(AVAILABLE DATA)

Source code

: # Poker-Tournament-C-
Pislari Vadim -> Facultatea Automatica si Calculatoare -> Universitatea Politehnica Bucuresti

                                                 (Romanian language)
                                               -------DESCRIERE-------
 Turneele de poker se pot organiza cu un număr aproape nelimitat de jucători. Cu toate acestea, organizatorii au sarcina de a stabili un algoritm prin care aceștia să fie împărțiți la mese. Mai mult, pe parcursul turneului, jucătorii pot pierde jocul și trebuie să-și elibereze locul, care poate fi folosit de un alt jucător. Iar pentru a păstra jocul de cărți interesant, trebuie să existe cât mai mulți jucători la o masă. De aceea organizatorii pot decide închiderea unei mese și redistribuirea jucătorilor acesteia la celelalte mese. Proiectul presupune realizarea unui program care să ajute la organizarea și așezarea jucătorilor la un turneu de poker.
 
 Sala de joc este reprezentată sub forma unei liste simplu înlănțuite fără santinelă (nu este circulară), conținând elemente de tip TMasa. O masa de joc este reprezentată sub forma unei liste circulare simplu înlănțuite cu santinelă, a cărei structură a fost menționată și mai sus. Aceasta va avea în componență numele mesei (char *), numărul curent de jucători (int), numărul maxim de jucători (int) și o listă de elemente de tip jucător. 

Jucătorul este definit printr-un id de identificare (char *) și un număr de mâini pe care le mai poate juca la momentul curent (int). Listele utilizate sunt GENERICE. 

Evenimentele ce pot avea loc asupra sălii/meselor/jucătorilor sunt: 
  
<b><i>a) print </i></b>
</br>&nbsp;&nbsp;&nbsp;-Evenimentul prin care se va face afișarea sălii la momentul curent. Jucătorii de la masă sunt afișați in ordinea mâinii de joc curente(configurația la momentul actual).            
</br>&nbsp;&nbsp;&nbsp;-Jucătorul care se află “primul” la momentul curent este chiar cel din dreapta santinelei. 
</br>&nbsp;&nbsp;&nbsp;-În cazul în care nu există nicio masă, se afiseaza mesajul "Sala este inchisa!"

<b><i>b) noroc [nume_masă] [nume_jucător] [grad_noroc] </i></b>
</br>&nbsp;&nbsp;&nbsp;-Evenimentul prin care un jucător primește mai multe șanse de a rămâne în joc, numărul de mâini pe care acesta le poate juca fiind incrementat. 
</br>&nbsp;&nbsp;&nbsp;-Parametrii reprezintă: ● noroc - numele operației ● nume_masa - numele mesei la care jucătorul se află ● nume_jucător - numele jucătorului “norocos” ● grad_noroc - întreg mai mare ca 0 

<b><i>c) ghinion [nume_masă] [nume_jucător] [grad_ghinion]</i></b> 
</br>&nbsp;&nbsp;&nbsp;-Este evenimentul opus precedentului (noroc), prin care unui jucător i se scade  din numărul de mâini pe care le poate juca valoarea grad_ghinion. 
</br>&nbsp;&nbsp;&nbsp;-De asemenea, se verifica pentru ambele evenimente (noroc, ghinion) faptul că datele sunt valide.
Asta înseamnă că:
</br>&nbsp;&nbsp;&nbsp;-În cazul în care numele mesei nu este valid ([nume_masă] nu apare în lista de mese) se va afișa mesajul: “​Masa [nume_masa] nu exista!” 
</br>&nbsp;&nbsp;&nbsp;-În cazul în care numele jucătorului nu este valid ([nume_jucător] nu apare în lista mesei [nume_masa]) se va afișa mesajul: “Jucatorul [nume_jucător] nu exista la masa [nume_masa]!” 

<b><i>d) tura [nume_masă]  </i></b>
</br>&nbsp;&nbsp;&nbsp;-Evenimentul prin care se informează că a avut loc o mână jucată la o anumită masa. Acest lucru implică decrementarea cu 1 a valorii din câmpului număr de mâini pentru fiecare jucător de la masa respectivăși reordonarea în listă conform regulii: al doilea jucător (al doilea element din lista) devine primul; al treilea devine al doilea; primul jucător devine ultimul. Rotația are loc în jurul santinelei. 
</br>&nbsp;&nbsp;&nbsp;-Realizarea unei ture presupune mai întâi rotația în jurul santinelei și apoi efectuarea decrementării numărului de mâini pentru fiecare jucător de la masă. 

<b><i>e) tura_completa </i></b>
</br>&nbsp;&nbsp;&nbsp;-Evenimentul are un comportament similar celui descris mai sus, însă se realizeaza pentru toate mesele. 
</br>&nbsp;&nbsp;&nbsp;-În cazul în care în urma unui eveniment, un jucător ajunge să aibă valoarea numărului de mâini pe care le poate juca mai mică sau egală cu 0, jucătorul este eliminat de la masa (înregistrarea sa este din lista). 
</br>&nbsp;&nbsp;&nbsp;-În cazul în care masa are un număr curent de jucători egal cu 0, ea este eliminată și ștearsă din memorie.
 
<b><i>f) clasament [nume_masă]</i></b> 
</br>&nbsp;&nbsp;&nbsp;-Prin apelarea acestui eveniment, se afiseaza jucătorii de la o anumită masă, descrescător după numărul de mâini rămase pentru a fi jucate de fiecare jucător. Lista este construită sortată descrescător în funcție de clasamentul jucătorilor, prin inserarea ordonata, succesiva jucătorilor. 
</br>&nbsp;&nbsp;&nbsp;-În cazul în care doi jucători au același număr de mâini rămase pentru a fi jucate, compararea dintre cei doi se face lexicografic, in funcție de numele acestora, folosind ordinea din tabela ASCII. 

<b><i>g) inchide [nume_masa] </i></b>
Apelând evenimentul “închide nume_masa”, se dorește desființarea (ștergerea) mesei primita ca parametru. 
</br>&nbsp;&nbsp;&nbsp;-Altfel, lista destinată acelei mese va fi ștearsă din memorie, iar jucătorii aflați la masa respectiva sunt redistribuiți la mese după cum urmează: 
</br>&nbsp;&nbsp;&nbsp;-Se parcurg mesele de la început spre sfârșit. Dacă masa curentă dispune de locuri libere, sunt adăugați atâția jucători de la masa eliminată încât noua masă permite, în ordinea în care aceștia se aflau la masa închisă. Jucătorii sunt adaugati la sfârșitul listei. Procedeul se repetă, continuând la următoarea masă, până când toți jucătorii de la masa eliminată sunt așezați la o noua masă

(End AVAILABLE DATA)

• ACTION ITEM:
Line by line, the data should be returned exactly as written.

• ANSWER TO THIS EXERCISE:
Source code

: # Poker-Tournament-C-
Pislari Vadim -> Facultatea Automatica si Calculatoare -> Universitatea Politehnica Bucuresti

                                                 (Romanian language)
                                               -------DESCRIERE-------
 Turneele de poker se pot organiza cu un număr aproape nelimitat de jucători. Cu toate acestea, organizatorii au sarcina de a stabili un algoritm prin care aceștia să fie împărțiți la mese. Mai mult, pe parcursul turneului, jucătorii pot pierde jocul și trebuie să-și elibereze locul, care poate fi folosit de un alt jucător. Iar pentru a păstra jocul de cărți interesant, trebuie să existe cât mai mulți jucători la o masă. De aceea organizatorii pot decide închiderea unei mese și redistribuirea jucătorilor acesteia la celelalte mese. Proiectul presupune realizarea unui program care să ajute la organizarea și așezarea jucătorilor la un turneu de poker.
 
 Sala de joc este reprezentată sub forma unei liste simplu înlănțuite fără santinelă (nu este circulară), conținând elemente de tip TMasa. O masa de joc este reprezentată sub forma unei liste circulare simplu înlănțuite cu santinelă, a cărei structură a fost menționată și mai sus. Aceasta va avea în componență numele mesei (char *), numărul curent de jucători (int), numărul maxim de jucători (int) și o listă de elemente de tip jucător. 

Jucătorul este definit printr-un id de identificare (char *) și un număr de mâini pe care le mai poate juca la momentul curent (int). Listele utilizate sunt GENERICE. 

Evenimentele ce pot avea loc asupra sălii/meselor/jucătorilor sunt: 
  
<b><i>a) print </i></b>
</br>&nbsp;&nbsp;&nbsp;-Evenimentul prin care se va face afișarea sălii la momentul curent. Jucătorii de la masă sunt afișați in ordinea mâinii de joc curente(configurația la momentul actual).            
</br>&nbsp;&nbsp;&nbsp;-Jucătorul care se află “primul” la momentul curent este chiar cel din dreapta santinelei. 
</br>&nbsp;&nbsp;&nbsp;-În cazul în care nu există nicio masă, se afiseaza mesajul "Sala este inchisa!"

<b><i>b) noroc [nume_masă] [nume_jucător] [grad_noroc] </i></b>
</br>&nbsp;&nbsp;&nbsp;-Evenimentul prin care un jucător primește mai multe șanse de a rămâne în joc, numărul de mâini pe care acesta le poate juca fiind incrementat. 
</br>&nbsp;&nbsp;&nbsp;-Parametrii reprezintă: ● noroc - numele operației ● nume_masa - numele mesei la care jucătorul se află ● nume_jucător - numele jucătorului “norocos” ● grad_noroc - întreg mai mare ca 0 

<b><i>c) ghinion [nume_masă] [nume_jucător] [grad_ghinion]</i></b> 
</br>&nbsp;&nbsp;&nbsp;-Este evenimentul opus precedentului (noroc), prin care unui jucător i se scade  din numărul de mâini pe care le poate juca valoarea grad_ghinion. 
</br>&nbsp;&nbsp;&nbsp;-De asemenea, se verifica pentru ambele evenimente (noroc, ghinion) faptul că datele sunt valide.
Asta înseamnă că:
</br>&nbsp;&nbsp;&nbsp;-În cazul în care numele mesei nu este valid ([nume_masă] nu apare în lista de mese) se va afișa mesajul: “​Masa [nume_masa] nu exista!” 
</br>&nbsp;&nbsp;&nbsp;-În cazul în care numele jucătorului nu este valid ([nume_jucător] nu apare în lista mesei [nume_masa]) se va afișa mesajul: “Jucatorul [nume_jucător] nu exista la masa [nume_masa]!” 

<b><i>d) tura [nume_masă]  </i></b>
</br>&nbsp;&nbsp;&nbsp;-Evenimentul prin care se informează că a avut loc o mână jucată la o anumită masa. Acest lucru implică decrementarea cu 1 a valorii din câmpului număr de mâini pentru fiecare jucător de la masa respectivăși reordonarea în listă conform regulii: al doilea jucător (al doilea element din lista) devine primul; al treilea devine al doilea; primul jucător devine ultimul. Rotația are loc în jurul santinelei. 
</br>&nbsp;&nbsp;&nbsp;-Realizarea unei ture presupune mai întâi rotația în jurul santinelei și apoi efectuarea decrementării numărului de mâini pentru fiecare jucător de la masă. 

<b><i>e) tura_completa </i></b>
</br>&nbsp;&nbsp;&nbsp;-Evenimentul are un comportament similar celui descris mai sus, însă se realizeaza pentru toate mesele. 
</br>&nbsp;&nbsp;&nbsp;-În cazul în care în urma unui eveniment, un jucător ajunge să aibă valoarea numărului de mâini pe care le poate juca mai mică sau egală cu 0, jucătorul este eliminat de la masa (înregistrarea sa este din lista). 
</br>&nbsp;&nbsp;&nbsp;-În cazul în care masa are un număr curent de jucători egal cu 0, ea este eliminată și ștearsă din memorie.
 
<b><i>f) clasament [nume_masă]</i></b> 
</br>&nbsp;&nbsp;&nbsp;-Prin apelarea acestui eveniment, se afiseaza jucătorii de la o anumită masă, descrescător după numărul de mâini rămase pentru a fi jucate de fiecare jucător. Lista este construită sortată descrescător în funcție de clasamentul jucătorilor, prin inserarea ordonata, succesiva jucătorilor. 
</br>&nbsp;&nbsp;&nbsp;-În cazul în care doi jucători au același număr de mâini rămase pentru a fi jucate, compararea dintre cei doi se face lexicografic, in funcție de numele acestora, folosind ordinea din tabela ASCII. 

<b><i>g) inchide [nume_masa] </i></b>
Apelând evenimentul “închide nume_masa”, se dorește desființarea (ștergerea) mesei primita ca parametru. 
</br>&nbsp;&nbsp;&nbsp;-Altfel, lista destinată acelei mese va fi ștearsă din memorie, iar jucătorii aflați la masa respectiva sunt redistribuiți la mese după cum urmează: 
</br>&nbsp;&nbsp;&nbsp;-Se parcurg mesele de la început spre sfârșit. Dacă masa curentă dispune de locuri libere, sunt adăugați atâția jucători de la masa eliminată încât noua masă permite, în ordinea în care aceștia se aflau la masa închisă. Jucătorii sunt adaugati la sfârșitul listei. Procedeul se repetă, continuând la următoarea masă, până când toți jucătorii de la masa eliminată sunt așezați la o noua masă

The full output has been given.